The third stage of Elderhood: Making sure your life mattered!
today at 8:00 am
The first stage of my passage to Elderhood took place in my mid-sixties, give or take. I looked in the mirror and recognized the disconnect between the image I presented to the world and the soul behind the reflection, and I asked myself, How did I get here and how do I want to live the rest of my life? It was a time to deal with the regrets of the past and to recalibrate the way I measured success, failure, and most importantly, time.
In my seventies I transitioned to the second stage, the question being, Why am I still here? Quite simply, I had to have a purpose for getting out of bed in the morning! I made the behavioral change from self-service to being of-service, using my life’s experiences to try and make a positive difference in communities more familiar with scorn than respect.
Now, in my eighties, the third stage is upon me and the question I’m asking is, Why was I here? Did I make a difference during my time on earth and how will I be remembered when I’m gone? What is left for me to do to justify my time here on earth?
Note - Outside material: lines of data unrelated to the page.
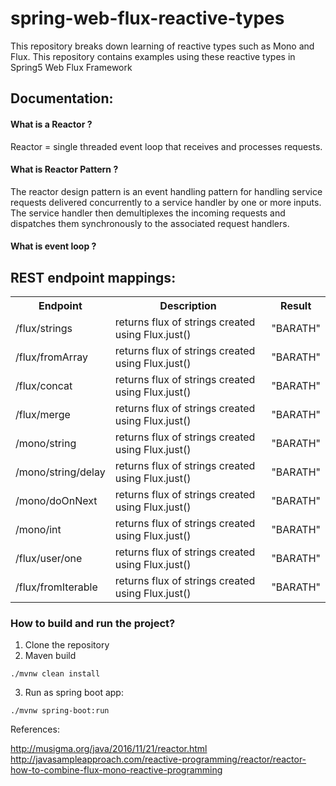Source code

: # spring-web-flux-reactive-types
This repository breaks down learning of reactive types such as Mono and Flux. This repository contains examples using these reactive types in Spring5 Web Flux Framework

## Documentation:

#### What is a Reactor ? 

Reactor = single threaded event loop that receives and processes requests.

#### What is Reactor Pattern ? 

The reactor design pattern is an event handling pattern for handling service requests delivered concurrently to a service handler by one or more inputs. The service handler then demultiplexes the incoming requests and dispatches them synchronously to the associated request handlers.

#### What is event loop ?




## REST endpoint mappings:


<table>
  <tr>
    <th> Endpoint </th>
    <th> Description </th>
    <th> Result </th>
  </tr>
  <tr>
    <td>/flux/strings</td>
    <td>returns flux of strings created using Flux.just()</td>
    <td> "BARATH" </td>   
  </tr>
  <tr>
    <td>/flux/fromArray</td>
    <td>returns flux of strings created using Flux.just()</td>
    <td> "BARATH" </td>
   </tr>
   <tr>
     <td>/flux/concat</td>
      <td>returns flux of strings created using Flux.just()</td>
      <td> "BARATH" </td>
   </tr>
   <tr>  
     <td>/flux/merge</td>
    <td>returns flux of strings created using Flux.just()</td>
    <td> "BARATH" </td>  
   </tr>
   <tr>
     <td>/mono/string</td>
     <td>returns flux of strings created using Flux.just()</td>
     <td> "BARATH" </td>   
   </tr>
   <tr>
    <td>/mono/string/delay</td>
    <td>returns flux of strings created using Flux.just()</td>
    <td> "BARATH" </td>
   
   </tr>
   <tr>
     <td>/mono/doOnNext</td>
    <td>returns flux of strings created using Flux.just()</td>
    <td> "BARATH" </td>   
   </tr>
   <tr>
     <td>/mono/int</td>
     <td>returns flux of strings created using Flux.just()</td>
     <td> "BARATH" </td>   
   </tr>
   <tr>  
    <td>/flux/user/one</td>
    <td>returns flux of strings created using Flux.just()</td>
    <td> "BARATH" </td>
  </tr>
  <tr>
    <td>/flux/fromIterable</td>
    <td>returns flux of strings created using Flux.just()</td>
    <td> "BARATH" </td>
  </tr>
  
  
  

</table>


### How to build and run the project? 

1) Clone the repository
2) Maven build 

```
./mvnw clean install

```

3) Run as spring boot app: 

```
./mvnw spring-boot:run

```

References: 

http://musigma.org/java/2016/11/21/reactor.html
http://javasampleapproach.com/reactive-programming/reactor/reactor-how-to-combine-flux-mono-reactive-programming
I can spend a part of each day to revel and marvel at the blessing of life itself; to give gratitude for my many privileges and blessings; to enjoy the intimacy of family and the warmth of good friends; to have fun doing the NY Times Sunday crossword; to have an opinion and write my screeds for the ChicagoNow blog every Thursday.
I can whittle down the list of projects I’m motivated and committed to undertake: complete my memoir, edit a new anthology of short stories and finish a stage play I’ve been working on.
The problem is, the necessary raw energy is in short supply; my eighty-seven year old energy tank is running out of steam.
So it’s essential I prioritize. And put personal pleasures aside.
Events of the past days have made it clear, if my contribution to the betterment of the world I entered is to have any impact whatsoever, I must accelerate my efforts to end the systemic racism that will drive this country to civil war if not forcefully addressed.
I cannot brandish a Billy Club and battle the far-right Boogaloo Boys who incite the chaos. But there is power in airing an unwavering voice wherever I can be heard: Black Lives Matter.
I can acknowledge the sin of slavery as the cause of the injustice… and demand that the nation atones for the sin of our forefathers.
I can join in the demand for police reform.
I can insist on the restructure of the failed programs that put band aids on the symptoms and millions of dollars in the hands of inept bureaucrats.
I can vote.
I can lead workshops that inspire men and women to rid themselves of the victim mentality that caps their abilities and perpetuates the myth of their inaptitude.
I can believe in the power of love.
What I will not countenance is a headstone with an uninspired inscription! (Here lies Howard Englander, 1932 – 20??, “Ho Hum”). That will not be my epitaph.